Refletindo sobre todos esses horrores, me lembrei de um texto da escritora Lya Luft, que li já faz algum tempo, intitulado “Não vou para Pasárgada”. Para quem não lembra, Pasárgada é o paraíso do poeta Manuel Bandeira, onde se pode viver pelo sonho. Nada de tristeza, nem desalentos, “lá eu sou amigo do rei […] lá a existência é uma aventura, de tal modo inconsequente […] em Pasárgada tem tudo, é outra civilização […]”. Eu, inspirada pelas palavras da Lia Luft, também andei pensando em fazer as minhas malas e ir embora para esse reino inventado. Sair da rotina, fugir dos noticiários e dos desastres anunciados. Quão inebriante seria escapar da dura realidade! Mas, assim como a escritora, decidi ficar. As nossas razões, no entanto, divergem. Ela, pelos seus leitores, ou talvez por um senso patriótico. Eu, por outras razões que julgo eternas.

Seria mais fácil, certamente mais fácil, ignorar ou mesmo fugir do caos que nos rodeia. Alguns nem vão tão longe, não precisam imaginar a Pasárgada do poeta, apenas ligam a TV e assistem o Big Brother Brasil, símbolo maior da bestialidade consagrada pelos dias atuais. Vamos nos inebriar com o tosco e esqueçamos a nossa “corresponsabilidade” com o mundo que salta das janelas, ou seria melhor dizer, que salta dos televisores? Seja forjada pela proposta de entretenimento e diversão, seja acometida pela apatia, o certo é que nossas mentes andam padecendo do mal do individualismo e da indiferença. E, vejam bem, esse texto não é bem um clamor a algum tipo de militância, ou mesmo uma crítica daquelas bem manjadas, é apenas uma despretensiosa constatação. Ludibriar, consentir e padecer, esse é o lema!

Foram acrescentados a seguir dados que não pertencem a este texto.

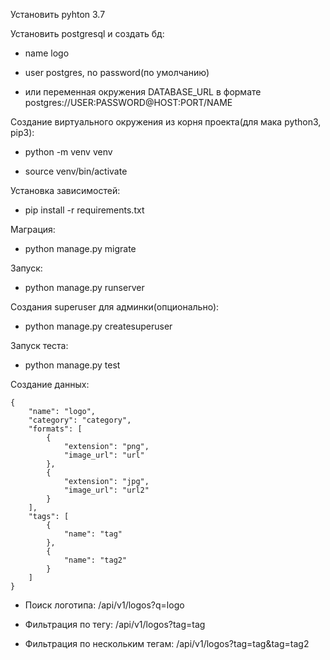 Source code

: Установить pyhton 3.7

Установить postgresql и создать бд:

*  name logo

*  user postgres, no password(по умолчанию)

*  или переменная окружения DATABASE_URL в формате postgres://USER:PASSWORD@HOST:PORT/NAME


Создание виртуального окружения из корня проекта(для мака python3, pip3):

*  python -m venv venv

*  source venv/bin/activate

Установка зависимостей:

*  pip install -r requirements.txt

Маграция:

*  python manage.py migrate

Запуск:

*  python manage.py runserver

Создания superuser для админки(опционально):

*  python manage.py createsuperuser

Запуск теста:

*  python manage.py test

Создание данных:
```
{
    "name": "logo",
    "category": "category",
    "formats": [
        {
            "extension": "png",
            "image_url": "url"
        },
        {
            "extension": "jpg",
            "image_url": "url2"
        }
    ],
    "tags": [
        {
            "name": "tag"
        },
        {
            "name": "tag2"
        }
    ]
}
```



*  Поиск логотипа: /api/v1/logos?q=logo

*  Фильтрация по тегу: /api/v1/logos?tag=tag

*  Фильтрация по нескольким тегам: /api/v1/logos?tag=tag&tag=tag2
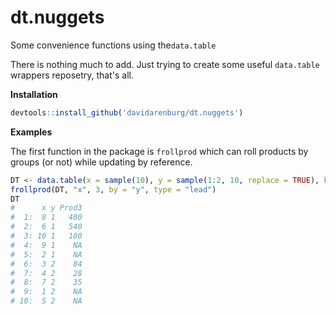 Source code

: # dt.nuggets
Some convenience functions using the`data.table` 

There is nothing much to add. Just trying to create some useful `data.table` wrappers reposetry, that's all.

**Installation**

```r
devtools::install_github('davidarenburg/dt.nuggets')
```
**Examples**

The first function in the package is `frollprod` which can roll products by groups (or not) while updating by reference.

```r
DT <- data.table(x = sample(10), y = sample(1:2, 10, replace = TRUE), key = "y")
frollprod(DT, "x", 3, by = "y", type = "lead")
DT
#      x y Prod3
#  1:  8 1   480
#  2:  6 1   540
#  3: 10 1   180
#  4:  9 1    NA
#  5:  2 1    NA
#  6:  3 2    84
#  7:  4 2    28
#  8:  7 2    35
#  9:  1 2    NA
# 10:  5 2    NA
```
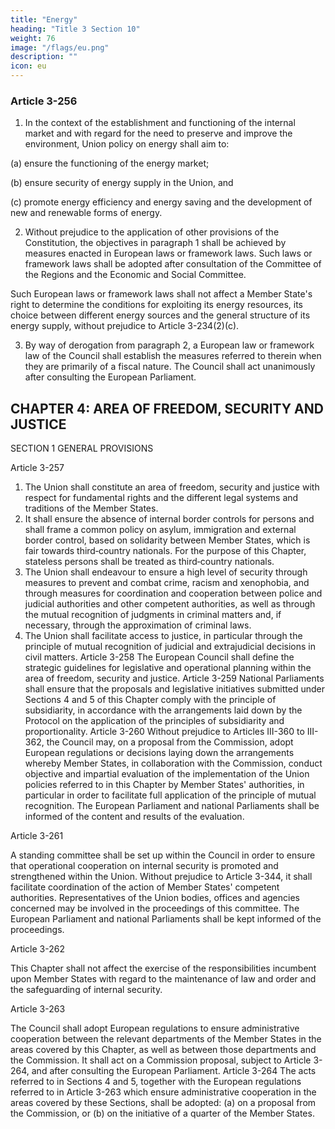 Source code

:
 ```yaml
---
title: "Energy"
heading: "Title 3 Section 10"
weight: 76
image: "/flags/eu.png"
description: ""
icon: eu
---
```



### Article 3-256

1. In the context of the establishment and functioning of the internal market and with regard for
the need to preserve and improve the environment, Union policy on energy shall aim to:

(a) ensure the functioning of the energy market;

(b) ensure security of energy supply in the Union, and

(c) promote energy efficiency and energy saving and the development of new and renewable forms
of energy.

2. Without prejudice to the application of other provisions of the Constitution, the objectives in
paragraph 1 shall be achieved by measures enacted in European laws or framework laws. Such laws
or framework laws shall be adopted after consultation of the Committee of the Regions and the
Economic and Social Committee.

Such European laws or framework laws shall not affect a Member State's right to determine the
conditions for exploiting its energy resources, its choice between different energy sources and the
general structure of its energy supply, without prejudice to Article 3-234(2)(c).

3. By way of derogation from paragraph 2, a European law or framework law of the Council shall
establish the measures referred to therein when they are primarily of a fiscal nature. The Council shall
act unanimously after consulting the European Parliament.


## CHAPTER 4: AREA OF FREEDOM, SECURITY AND JUSTICE

SECTION 1 GENERAL PROVISIONS

Article 3-257
1. The Union shall constitute an area of freedom, security and justice with respect for fundamental
rights and the different legal systems and traditions of the Member States.
2. It shall ensure the absence of internal border controls for persons and shall frame a
common policy on asylum, immigration and external border control, based on solidarity between
Member States, which is fair towards third‑country nationals. For the purpose of this Chapter,
stateless persons shall be treated as third‑country nationals.
3. The Union shall endeavour to ensure a high level of security through measures to prevent and
combat crime, racism and xenophobia, and through measures for coordination and cooperation
between police and judicial authorities and other competent authorities, as well as through the
mutual recognition of judgments in criminal matters and, if necessary, through the approximation of
criminal laws.
4. The Union shall facilitate access to justice, in particular through the principle of mutual
recognition of judicial and extrajudicial decisions in civil matters.
Article 3-258
The European Council shall define the strategic guidelines for legislative and operational planning
within the area of freedom, security and justice.
Article 3-259
National Parliaments shall ensure that the proposals and legislative initiatives submitted under
Sections 4 and 5 of this Chapter comply with the principle of subsidiarity, in accordance with the
arrangements laid down by the Protocol on the application of the principles of subsidiarity and
proportionality.
Article 3-260
Without prejudice to Articles III-360 to III-362, the Council may, on a proposal from the
Commission, adopt European regulations or decisions laying down the arrangements whereby
Member States, in collaboration with the Commission, conduct objective and impartial evaluation of
the implementation of the Union policies referred to in this Chapter by Member States' authorities, in
particular in order to facilitate full application of the principle of mutual recognition. The
European Parliament and national Parliaments shall be informed of the content and results of the
evaluation.

Article 3-261

A standing committee shall be set up within the Council in order to ensure that operational
cooperation on internal security is promoted and strengthened within the Union. Without prejudice
to Article 3-344, it shall facilitate coordination of the action of Member States' competent
authorities. Representatives of the Union bodies, offices and agencies concerned may be involved in
the proceedings of this committee. The European Parliament and national Parliaments shall be kept
informed of the proceedings.

Article 3-262

This Chapter shall not affect the exercise of the responsibilities incumbent upon Member States with
regard to the maintenance of law and order and the safeguarding of internal security.

Article 3-263

The Council shall adopt European regulations to ensure administrative cooperation between the
relevant departments of the Member States in the areas covered by this Chapter, as well as between
those departments and the Commission. It shall act on a Commission proposal, subject to Article 3-
264, and after consulting the European Parliament.
Article 3-264
The acts referred to in Sections 4 and 5, together with the European regulations referred to in
Article 3-263 which ensure administrative cooperation in the areas covered by these Sections, shall
be adopted:
(a) on a proposal from the Commission, or
(b) on the initiative of a quarter of the Member States.

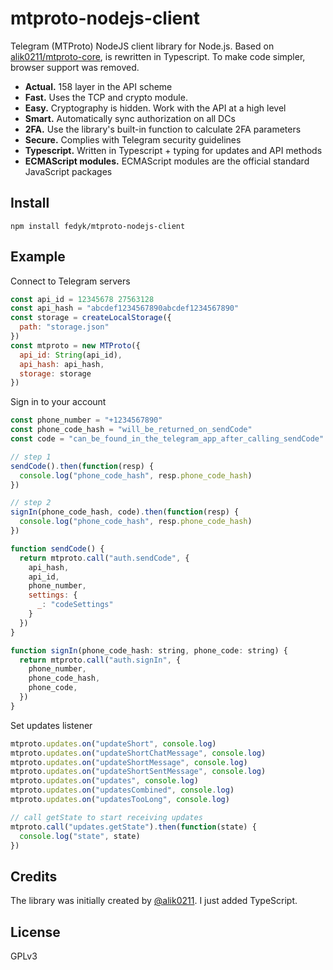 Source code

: # mtproto-nodejs-client

Telegram (MTProto) NodeJS client library for Node.js. Based on [alik0211/mtproto-core](https://github.com/alik0211/mtproto-core), is rewritten in Typescript. To make code simpler, browser support was removed.

* **Actual.** 158 layer in the API scheme
* **Fast.** Uses the TCP and crypto module.
* **Easy.** Cryptography is hidden. Work with the API at a high level
* **Smart.** Automatically sync authorization on all DCs
* **2FA.** Use the library's built-in function to calculate 2FA parameters
* **Secure.** Complies with Telegram security guidelines
* **Typescript.** Written in Typescript + typing for updates and API methods
* **ECMAScript modules.**  ECMAScript modules are the official standard JavaScript packages

## Install

```
npm install fedyk/mtproto-nodejs-client
```

## Example

Connect to Telegram servers

```js
const api_id = 12345678 27563128
const api_hash = "abcdef1234567890abcdef1234567890"
const storage = createLocalStorage({
  path: "storage.json"
})
const mtproto = new MTProto({  
  api_id: String(api_id),
  api_hash: api_hash,
  storage: storage
})

```

Sign in to your account

```js
const phone_number = "+1234567890"
const phone_code_hash = "will_be_returned_on_sendCode"
const code = "can_be_found_in_the_telegram_app_after_calling_sendCode"

// step 1
sendCode().then(function(resp) {
  console.log("phone_code_hash", resp.phone_code_hash)
})

// step 2
signIn(phone_code_hash, code).then(function(resp) {
  console.log("phone_code_hash", resp.phone_code_hash)
})

function sendCode() {
  return mtproto.call("auth.sendCode", {
    api_hash,
    api_id,
    phone_number,
    settings: {
      _: "codeSettings"
    }
  })
}

function signIn(phone_code_hash: string, phone_code: string) {
  return mtproto.call("auth.signIn", {
    phone_number,
    phone_code_hash,
    phone_code,
  })
}
```

Set updates listener

```js
mtproto.updates.on("updateShort", console.log)
mtproto.updates.on("updateShortChatMessage", console.log)
mtproto.updates.on("updateShortMessage", console.log)
mtproto.updates.on("updateShortSentMessage", console.log)
mtproto.updates.on("updates", console.log)
mtproto.updates.on("updatesCombined", console.log)
mtproto.updates.on("updatesTooLong", console.log)

// call getState to start receiving updates
mtproto.call("updates.getState").then(function(state) {
  console.log("state", state)
})
```

## Credits

The library was initially created by [@alik0211](https://github.com/alik0211/mtproto-core). I just added TypeScript.

## License

GPLv3

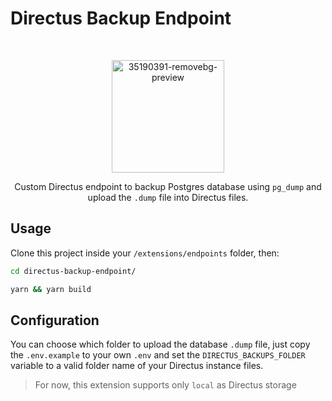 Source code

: # Directus Backup Endpoint

<br />
<p align="center">
  <img src="https://i.ibb.co/3dLBPqd/image-removebg-preview-4.png" alt="35190391-removebg-preview" border="0" height="180" width="180"/>
  <p align="center">
    Custom Directus endpoint to backup Postgres database using <code>pg_dump</code> and upload the <code>.dump</code> file into Directus files.
    <br />
  </p>
</p>


## Usage

Clone this project inside your `/extensions/endpoints` folder, then:

```bash
cd directus-backup-endpoint/
```


```bash
yarn && yarn build
```

## Configuration

You can choose which folder to upload the database `.dump` file, just copy the `.env.example` to your own `.env` and set the `DIRECTUS_BACKUPS_FOLDER` variable to a valid folder name of your Directus instance files.

> For now, this extension supports only `local` as Directus storage

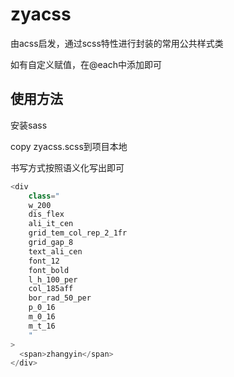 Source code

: # zyacss
由acss启发，通过scss特性进行封装的常用公共样式类

如有自定义赋值，在@each中添加即可

## 使用方法
安装sass

copy zyacss.scss到项目本地

书写方式按照语义化写出即可

```javascript
<div
    class="
    w_200
    dis_flex
    ali_it_cen
    grid_tem_col_rep_2_1fr
    grid_gap_8
    text_ali_cen
    font_12
    font_bold
    l_h_100_per
    col_185aff
    bor_rad_50_per
    p_0_16
    m_0_16
    m_t_16
    "
>
  <span>zhangyin</span>
</div>
```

Cristo nos chama para uma missão cujos frutos redundarão em vida, tanto agora como depois, para mim e para aqueles que eu conseguir alcançar. Enquanto estiver  por aqui, opto por não me omitir, mesmo que os reinos inventados sejam aparentemente mais convidativos. Ele me dotou com a capacidade de fazer escolhas, e a minha é não me acomodar. Definitivamente, eu também não vou para Pasárgada.